In some of his strongest comments to date about the direction of the economy, Lockhart said the U.S. economy “is hitting on all cylinders.”
In remarks to the Rotary Club of Atlanta, Lockhart said his expectation is that reasonably strong growth will continue through 2015, unemployment will fall, and inflation will eventually begin to rise - a set of conditions that should allow the central bank to raise rates by the middle of the year.
But even if inflation remains stuck below the Fed’s 2 percent target, Lockhart said the time may be approaching to raise rates, as long as the pace of price increases does not begin a steady downward slide. Likewise with the economy’s current disappointing wage growth, he said.
Given the conflicting signals and “noise” in the data, Lockhart said the absence of bad news may clear the way for the Fed to hike.
The Fed’s decision “will either be informed by some positive indicators or the absence of negative indicators,” Lockhart said. “It will be the absence of losing ground, as might be suggested by a run of core inflation numbers that are declining.”
The comments from a Fed centrist give an important insight into how the central bank is steadily moving toward its first post-crisis rate hike.

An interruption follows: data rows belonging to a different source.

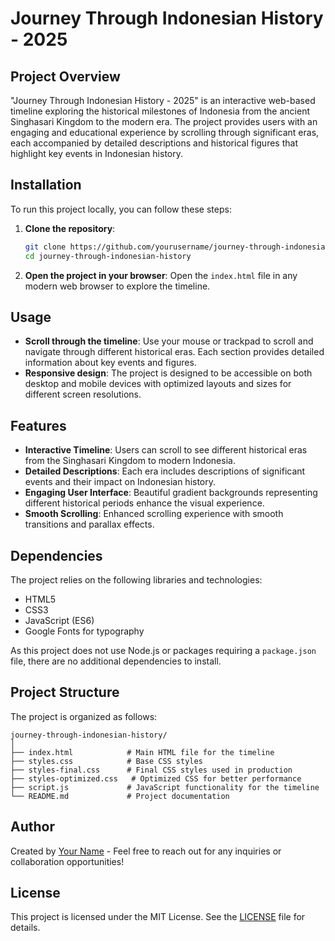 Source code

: 
# Journey Through Indonesian History - 2025

## Project Overview
"Journey Through Indonesian History - 2025" is an interactive web-based timeline exploring the historical milestones of Indonesia from the ancient Singhasari Kingdom to the modern era. The project provides users with an engaging and educational experience by scrolling through significant eras, each accompanied by detailed descriptions and historical figures that highlight key events in Indonesian history.

## Installation
To run this project locally, you can follow these steps:

1. **Clone the repository**:
   ```bash
   git clone https://github.com/yourusername/journey-through-indonesian-history.git
   cd journey-through-indonesian-history
   ```

2. **Open the project in your browser**:
   Open the `index.html` file in any modern web browser to explore the timeline.

## Usage
- **Scroll through the timeline**: Use your mouse or trackpad to scroll and navigate through different historical eras. Each section provides detailed information about key events and figures.
- **Responsive design**: The project is designed to be accessible on both desktop and mobile devices with optimized layouts and sizes for different screen resolutions.

## Features
- **Interactive Timeline**: Users can scroll to see different historical eras from the Singhasari Kingdom to modern Indonesia.
- **Detailed Descriptions**: Each era includes descriptions of significant events and their impact on Indonesian history.
- **Engaging User Interface**: Beautiful gradient backgrounds representing different historical periods enhance the visual experience.
- **Smooth Scrolling**: Enhanced scrolling experience with smooth transitions and parallax effects.

## Dependencies
The project relies on the following libraries and technologies:
- HTML5
- CSS3
- JavaScript (ES6)
- Google Fonts for typography

As this project does not use Node.js or packages requiring a `package.json` file, there are no additional dependencies to install.

## Project Structure
The project is organized as follows:

```
journey-through-indonesian-history/
│
├── index.html            # Main HTML file for the timeline
├── styles.css            # Base CSS styles
├── styles-final.css      # Final CSS styles used in production
├── styles-optimized.css   # Optimized CSS for better performance
├── script.js             # JavaScript functionality for the timeline
└── README.md             # Project documentation
```

## Author
Created by [Your Name](https://github.com/yourusername) - Feel free to reach out for any inquiries or collaboration opportunities!

## License
This project is licensed under the MIT License. See the [LICENSE](LICENSE) file for details.

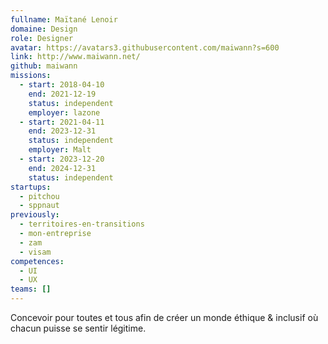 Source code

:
 ```yaml
---
fullname: Maïtané Lenoir
domaine: Design
role: Designer
avatar: https://avatars3.githubusercontent.com/maiwann?s=600
link: http://www.maiwann.net/
github: maiwann
missions:
  - start: 2018-04-10
    end: 2021-12-19
    status: independent
    employer: lazone
  - start: 2021-04-11
    end: 2023-12-31
    status: independent
    employer: Malt
  - start: 2023-12-20
    end: 2024-12-31
    status: independent
startups:
  - pitchou
  - sppnaut
previously:
  - territoires-en-transitions
  - mon-entreprise
  - zam
  - visam
competences:
  - UI
  - UX
teams: []
---
```

Concevoir pour toutes et tous afin de créer un monde éthique & inclusif où chacun puisse se sentir légitime. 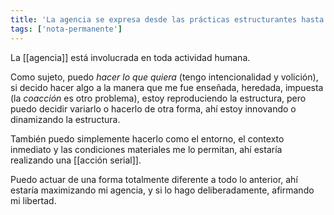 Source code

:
 ```yaml
---
title: 'La agencia se expresa desde las prácticas estructurantes hasta la serialidad'
tags: ['nota-permanente']
---
```


La [[agencia]] está involucrada en toda actividad humana.

Como sujeto, puedo *hacer lo que quiera* (tengo intencionalidad y volición), si decido hacer algo a la manera que me fue enseñada, heredada, impuesta (la *coacción* es otro problema), estoy reproduciendo la estructura, pero puedo decidir variarlo o hacerlo de otra forma, ahí estoy innovando o dinamizando la estructura.

También puedo simplemente hacerlo como el entorno, el contexto inmediato y las condiciones materiales me lo permitan, ahí estaría realizando una [[acción serial]]. 

Puedo actuar de una forma totalmente diferente a todo lo anterior, ahí estaría maximizando mi agencia, y si lo hago deliberadamente, afirmando mi libertad. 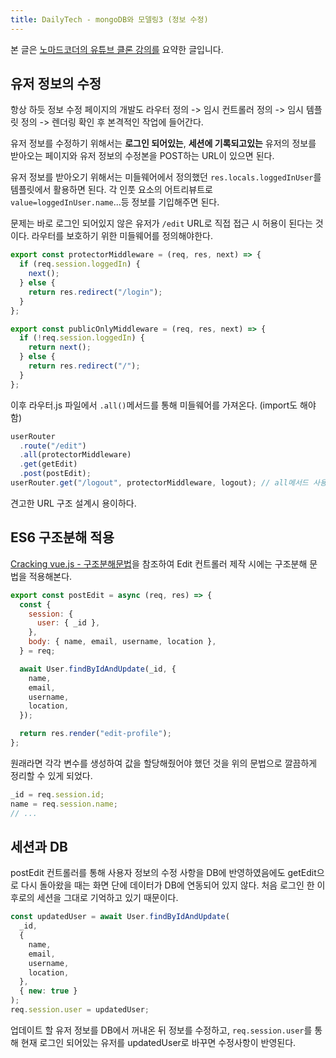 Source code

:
 ```yaml
---
title: DailyTech - mongoDB와 모델링3 (정보 수정)
---
```


본 글은 [노마드코더의 유튜브 클론 강의를](https://nomadcoders.co) 요약한 글입니다.

## 유저 정보의 수정

항상 하듯 정보 수정 페이지의 개발도 라우터 정의 -> 임시 컨트롤러 정의 -> 임시 템플릿 정의 -> 렌더링 확인 후 본격적인 작업에 들어간다.

유저 정보를 수정하기 위해서는 **로그인 되어있는**, **세션에 기록되고있는** 유저의 정보를 받아오는 페이지와 유저 정보의 수정본을 POST하는 URL이 있으면 된다.

유저 정보를 받아오기 위해서는 미들웨어에서 정의했던 `res.locals.loggedInUser`를 템플릿에서 활용하면 된다. 각 인풋 요소의 어트리뷰트로 `value=loggedInUser.name`...등 정보를 기입해주면 된다.

문제는 바로 로그인 되어있지 않은 유저가 `/edit` URL로 직접 접근 시 허용이 된다는 것이다. 라우터를 보호하기 위한 미들웨어를 정의해야한다.

```js
export const protectorMiddleware = (req, res, next) => {
  if (req.session.loggedIn) {
    next();
  } else {
    return res.redirect("/login");
  }
};

export const publicOnlyMiddleware = (req, res, next) => {
  if (!req.session.loggedIn) {
    return next();
  } else {
    return res.redirect("/");
  }
};
```

이후 라우터.js 파일에서 `.all()`메서드를 통해 미들웨어를 가져온다. (import도 해야함)

```js
userRouter
  .route("/edit")
  .all(protectorMiddleware)
  .get(getEdit)
  .post(postEdit);
userRouter.get("/logout", protectorMiddleware, logout); // all메서드 사용하지 않아도 됨
```

견고한 URL 구조 설계시 용이하다.

## ES6 구조분해 적용

[Cracking vue.js - 구조분해문법](https://joshua1988.github.io/vue-camp/es6/destructuring.html#%E1%84%80%E1%85%AE%E1%84%8C%E1%85%A9-%E1%84%87%E1%85%AE%E1%86%AB%E1%84%92%E1%85%A2-%E1%84%86%E1%85%AE%E1%86%AB%E1%84%87%E1%85%A5%E1%86%B8-destructuring)을 참조하여 Edit 컨트롤러 제작 시에는 구조분해 문법을 적용해본다.

```js
export const postEdit = async (req, res) => {
  const {
    session: {
      user: { _id },
    },
    body: { name, email, username, location },
  } = req;

  await User.findByIdAndUpdate(_id, {
    name,
    email,
    username,
    location,
  });

  return res.render("edit-profile");
};
```

원래라면 각각 변수를 생성하여 값을 할당해줬어야 했던 것을 위의 문법으로 깔끔하게 정리할 수 있게 되었다.

```js
_id = req.session.id;
name = req.session.name;
// ...
```

## 세션과 DB

postEdit 컨트롤러를 통해 사용자 정보의 수정 사항을 DB에 반영하였음에도 getEdit으로 다시 돌아왔을 때는 화면 단에 데이터가 DB에 연동되어 있지 않다. 처음 로그인 한 이후로의 세션을 그대로 기억하고 있기 때문이다.

```js
const updatedUser = await User.findByIdAndUpdate(
  _id,
  {
    name,
    email,
    username,
    location,
  },
  { new: true }
);
req.session.user = updatedUser;
```

업데이트 할 유저 정보를 DB에서 꺼내온 뒤 정보를 수정하고, `req.session.user`를 통해 현재 로그인 되어있는 유저를 updatedUser로 바꾸면 수정사항이 반영된다.
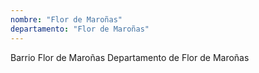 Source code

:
 ```yaml
---
nombre: "Flor de Maroñas"
departamento: "Flor de Maroñas"
---
```


Barrio Flor de Maroñas
Departamento de Flor de Maroñas
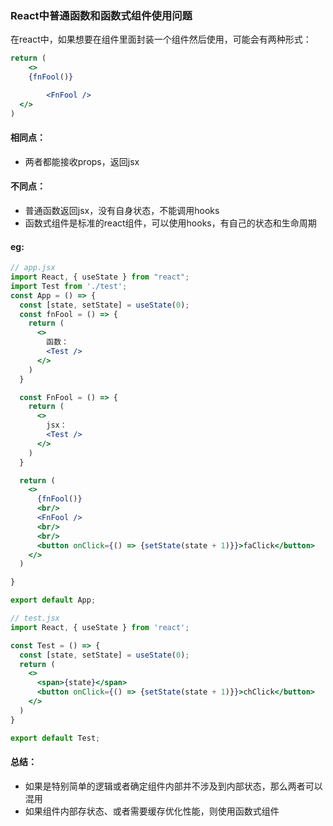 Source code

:### React中普通函数和函数式组件使用问题

​	在react中，如果想要在组件里面封装一个组件然后使用，可能会有两种形式：

```jsx
return (
	<>
  	{fnFool()}

		<FnFool />  
  </>
)
```



#### 相同点：

- 两者都能接收props，返回jsx

#### 不同点：

- 普通函数返回jsx，没有自身状态，不能调用hooks
- 函数式组件是标准的react组件，可以使用hooks，有自己的状态和生命周期



#### eg:

```jsx
// app.jsx
import React, { useState } from "react";
import Test from './test';
const App = () => {
  const [state, setState] = useState(0);
  const fnFool = () => {
    return (
      <>
        函数：
        <Test />
      </>
    )
  }

  const FnFool = () => {
    return (
      <>
        jsx：
        <Test />
      </>
    )
  }

  return (
    <>
      {fnFool()}
      <br/>
      <FnFool />
      <br/>
      <br/>
      <button onClick={() => {setState(state + 1)}}>faClick</button>
    </>
  )

}

export default App;
```

```jsx
// test.jsx
import React, { useState } from 'react';

const Test = () => {
  const [state, setState] = useState(0);
  return (
    <>
      <span>{state}</span>
      <button onClick={() => {setState(state + 1)}}>chClick</button>
    </>
  )
}

export default Test;
```



#### 总结：

- 如果是特别简单的逻辑或者确定组件内部并不涉及到内部状态，那么两者可以混用
- 如果组件内部存状态、或者需要缓存优化性能，则使用函数式组件

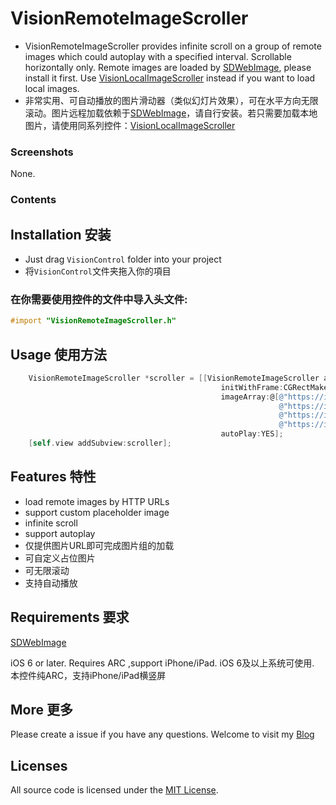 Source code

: VisionRemoteImageScroller
=====
* VisionRemoteImageScroller provides infinite scroll on a group of remote images which could autoplay with a specified interval. Scrollable horizontally only. Remote images are loaded by [SDWebImage](https://github.com/rs/SDWebImage/ "SDWebImage"), please install it first. Use [VisionLocalImageScroller](https://github.com/VIIIO/VisionLocalImageScroller "VisionLocalImageScroller") instead if you want to load local images.
* 非常实用、可自动播放的图片滑动器（类似幻灯片效果），可在水平方向无限滚动。图片远程加载依赖于[SDWebImage](https://github.com/rs/SDWebImage/ "SDWebImage")，请自行安装。若只需要加载本地图片，请使用同系列控件：[VisionLocalImageScroller](https://github.com/VIIIO/VisionLocalImageScroller "VisionLocalImageScroller")

### Screenshots
None.

### Contents
## Installation 安装

* Just drag `VisionControl` folder into your project
* 将`VisionControl`文件夹拖入你的項目

### 在你需要使用控件的文件中导入头文件:
```objective-c
#import "VisionRemoteImageScroller.h"
```
## Usage 使用方法
```objective-c
    VisionRemoteImageScroller *scroller = [[VisionRemoteImageScroller alloc] 
                                               initWithFrame:CGRectMake(0, 100, 400, 200)
                                               imageArray:@[@"https://imageURL/",
                                                            @"https://imageURL/",
                                                            @"https://imageURL/",
                                                            @"https://imageURL/"]
                                               autoPlay:YES];
    [self.view addSubview:scroller];
```

## Features 特性
* load remote images by HTTP URLs</br>
* support custom placeholder image</br>
* infinite scroll</br>
* support autoplay</br>
* 仅提供图片URL即可完成图片组的加载</br>
* 可自定义占位图片</br>
* 可无限滚动</br>
* 支持自动播放</br>

## Requirements 要求
[SDWebImage](https://github.com/rs/SDWebImage/ "SDWebImage")

iOS 6 or later. Requires ARC  ,support iPhone/iPad.
iOS 6及以上系统可使用. 本控件纯ARC，支持iPhone/iPad横竖屏
## More 更多 

Please create a issue if you have any questions.
Welcome to visit my [Blog](http://blog.viiio.com/ "Vision的博客")

## Licenses
All source code is licensed under the [MIT License](https://github.com/VIIIO/VisionRemoteImageScroller/blob/master/LICENSE "License").

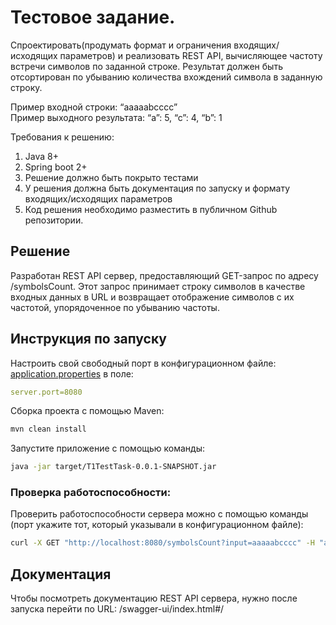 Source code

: # Тестовое задание.

Спроектировать(продумать формат и ограничения входящих/исходящих параметров) и реализовать REST API, вычисляющее частоту встречи символов по заданной строке. Результат должен быть отсортирован по убыванию количества вхождений символа в заданную строку.

Пример входной строки: “aaaaabcccc”  
Пример выходного результата: “a”: 5, “c”: 4, “b”: 1

Требования к решению:
1. Java 8+
2. Spring boot 2+
3. Решение должно быть покрыто тестами
4. У решения должна быть документация по запуску и формату входящих/исходящих параметров
5. Код решения необходимо разместить в публичном Github репозитории.

## Решение

Разработан REST API сервер, предоставляющий GET-запрос по адресу /symbolsCount. Этот запрос принимает строку символов в качестве входных данных в URL и возвращает отображение символов с их частотой, упорядоченное по убыванию частоты.

## Инструкция по запуску

Настроить свой свободный порт в конфигурационном файле:  
[application.properties](./src/main/resources/application.properties)
в поле:
```yaml
server.port=8080
```

Сборка проекта с помощью Maven:

```bash
mvn clean install
```

Запустите приложение с помощью команды:

```bash
java -jar target/T1TestTask-0.0.1-SNAPSHOT.jar
```

### Проверка работоспособности:

Проверить работоспособности сервера можно с помощью команды (порт укажите тот, который указывали в конфигурационном файле):

```bash
curl -X GET "http://localhost:8080/symbolsCount?input=aaaaabcccc" -H "accept: */*"
```

## Документация

Чтобы посмотреть документацию REST API сервера, нужно после запуска перейти по URL: /swagger-ui/index.html#/
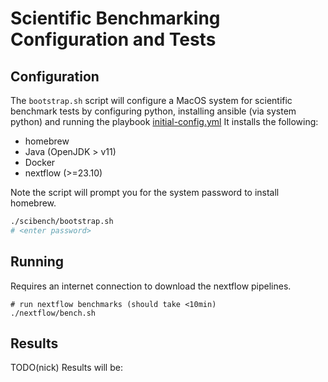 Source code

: # Scientific Benchmarking Configuration and Tests

## Configuration
The `bootstrap.sh` script will configure a MacOS system for scientific benchmark tests by configuring python, installing ansible (via system python) and running the playbook [initial-config.yml](scibench/initial-config.yml)
It installs the following:
- homebrew
- Java (OpenJDK > v11)
- Docker
- nextflow (>=23.10)

Note the script will prompt you for the system password to install homebrew.

```bash
./scibench/bootstrap.sh
# <enter password>
```

## Running
Requires an internet connection to download the nextflow pipelines.

```
# run nextflow benchmarks (should take <10min)
./nextflow/bench.sh
```

## Results

TODO(nick) Results will be:
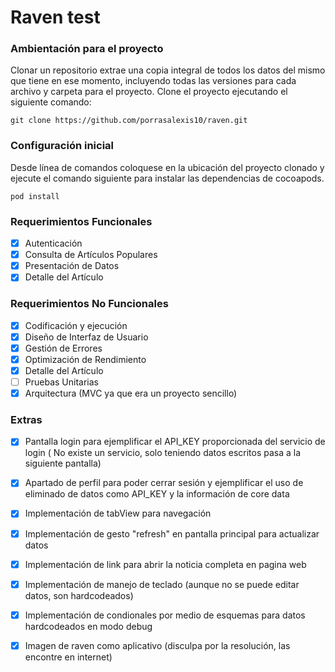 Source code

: # Raven test
### Ambientación para el proyecto
Clonar un repositorio extrae una copia integral de todos los datos del mismo que tiene en ese momento, incluyendo todas las versiones para cada archivo y carpeta para el proyecto.
Clone el proyecto ejecutando el siguiente comando:

```git clone https://github.com/porrasalexis10/raven.git```

### Configuración inicial
Desde línea de comandos coloquese en la ubicación del proyecto clonado y ejecute el comando siguiente para instalar las dependencias de cocoapods.

```pod install```


### Requerimientos Funcionales
- [x] Autenticación
- [x] Consulta de Artículos Populares
- [x] Presentación de Datos
- [x] Detalle del Artículo

### Requerimientos No Funcionales
- [x] Codificación y ejecución
- [x] Diseño de Interfaz de Usuario
- [x] Gestión de Errores
- [x] Optimización de Rendimiento
- [x] Detalle del Artículo
- [ ] Pruebas Unitarias
- [x] Arquitectura (MVC ya que era un proyecto sencillo)

### Extras
- [x] Pantalla login para ejemplificar el API_KEY proporcionada del servicio de login ( No existe un servicio, solo teniendo datos escritos pasa a la siguiente pantalla)
- [x] Apartado de perfil para poder cerrar sesión y ejemplificar el uso de eliminado de datos como API_KEY y la información de core data
- [x] Implementación de tabView para navegación
- [x] Implementación de gesto "refresh" en pantalla principal para actualizar datos
- [x] Implementación de link para abrir la noticia completa en pagina web
- [x] Implementación de manejo de teclado (aunque no se puede editar datos, son hardcodeados)
- [x] Implementación de condionales por medio de esquemas para datos hardcodeados en modo debug
- [x] Imagen de raven como aplicativo (disculpa por la resolución, las encontre en internet) 


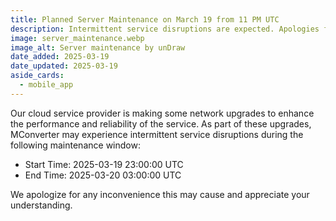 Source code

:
 ```yaml
---
title: Planned Server Maintenance on March 19 from 11 PM UTC
description: Intermittent service disruptions are expected. Apologies for the inconvenience.
image: server_maintenance.webp
image_alt: Server maintenance by unDraw
date_added: 2025-03-19
date_updated: 2025-03-19
aside_cards:
  - mobile_app
---
```


Our cloud service provider is making some network upgrades to enhance the performance and reliability of the service. As part of these upgrades, MConverter may experience intermittent service disruptions during the following maintenance window:

* Start Time: 2025-03-19 23:00:00 UTC
* End Time: 2025-03-20 03:00:00 UTC

We apologize for any inconvenience this may cause and appreciate your understanding.
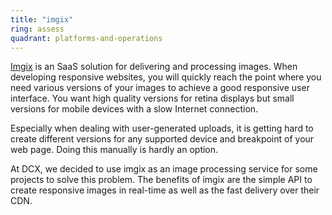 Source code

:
 ```yaml
---
title: "imgix"
ring: assess
quadrant: platforms-and-operations
---
```


[Imgix](https://www.imgix.com/) is an SaaS solution for delivering and processing images. When developing responsive websites, you will quickly reach the point where you need various versions of your images to achieve a good responsive user interface. You want high quality versions for retina displays but small versions for mobile devices with a slow Internet connection.

Especially when dealing with user-generated uploads, it is getting hard to create different versions for any supported device and breakpoint of your web page. Doing this manually is hardly an option.

At DCX, we decided to use imgix as an image processing service for some projects to solve this problem. The benefits of imgix are the simple API to create responsive images in real-time as well as the fast delivery over their CDN.
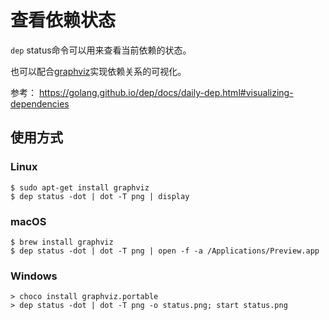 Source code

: # 查看依赖状态

`dep` status命令可以用来查看当前依赖的状态。

也可以配合[graphviz](http://www.graphviz.org/)实现依赖关系的可视化。

参考： https://golang.github.io/dep/docs/daily-dep.html#visualizing-dependencies

## 使用方式

### Linux

```
$ sudo apt-get install graphviz
$ dep status -dot | dot -T png | display
```

### macOS

```
$ brew install graphviz
$ dep status -dot | dot -T png | open -f -a /Applications/Preview.app
```

### Windows

```
> choco install graphviz.portable
> dep status -dot | dot -T png -o status.png; start status.png
``` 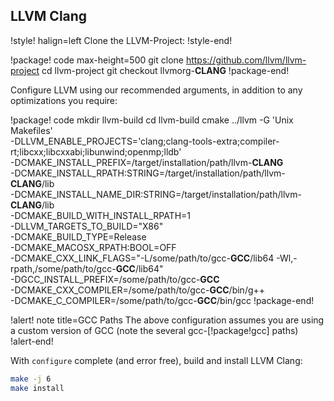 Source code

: ## LLVM Clang

!style! halign=left
Clone the LLVM-Project:
!style-end!

!package! code max-height=500
git clone https://github.com/llvm/llvm-project
cd llvm-project
git checkout llvmorg-__CLANG__
!package-end!

Configure LLVM using our recommended arguments, in addition to any optimizations you require:

!package! code
mkdir llvm-build
cd llvm-build
cmake ../llvm -G 'Unix Makefiles' \
-DLLVM_ENABLE_PROJECTS='clang;clang-tools-extra;compiler-rt;libcxx;libcxxabi;libunwind;openmp;lldb' \
-DCMAKE_INSTALL_PREFIX=/target/installation/path/llvm-__CLANG__ \
-DCMAKE_INSTALL_RPATH:STRING=/target/installation/path/llvm-__CLANG__/lib \
-DCMAKE_INSTALL_NAME_DIR:STRING=/target/installation/path/llvm-__CLANG__/lib \
-DCMAKE_BUILD_WITH_INSTALL_RPATH=1 \
-DLLVM_TARGETS_TO_BUILD="X86" \
-DCMAKE_BUILD_TYPE=Release \
-DCMAKE_MACOSX_RPATH:BOOL=OFF \
-DCMAKE_CXX_LINK_FLAGS="-L/some/path/to/gcc-__GCC__/lib64 -Wl,-rpath,/some/path/to/gcc-__GCC__/lib64" \
-DGCC_INSTALL_PREFIX=/some/path/to/gcc-__GCC__ \
-DCMAKE_CXX_COMPILER=/some/path/to/gcc-__GCC__/bin/g++ \
-DCMAKE_C_COMPILER=/some/path/to/gcc-__GCC__/bin/gcc
!package-end!

!alert! note title=GCC Paths
The above configuration assumes you are using a custom version of GCC (note the several
gcc-[!package!gcc] paths)
!alert-end!

With `configure` complete (and error free), build and install LLVM Clang:

```bash
make -j 6
make install
```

The initial increase will still leave interest rates low, and they are expected to be increased only slowly toward what is considered a neutral level. That means years more of economic stimulus are ahead.
But the moment of liftoff will be “momentous” said Lockhart, who is among the regional Fed presidents voting this year on the central bank’s policy-setting committee.
“There was more improvement in labor markets in 2014 than in any other year of the recovery,” Lockhart said. Meanwhile, consumers “seem to be more prepared to open their pocketbooks.”
The major risks may be outside the United States, Lockhart said, with weak global growth, the collapse in oil prices and other factors complicating progress toward the Fed’s inflation target.
He said low oil prices will eventually be a great benefit to the U.S. economy, though for now it may leave the Fed with “considerable ambiguity” over whether its inflation goals will be met in a reasonable time frame.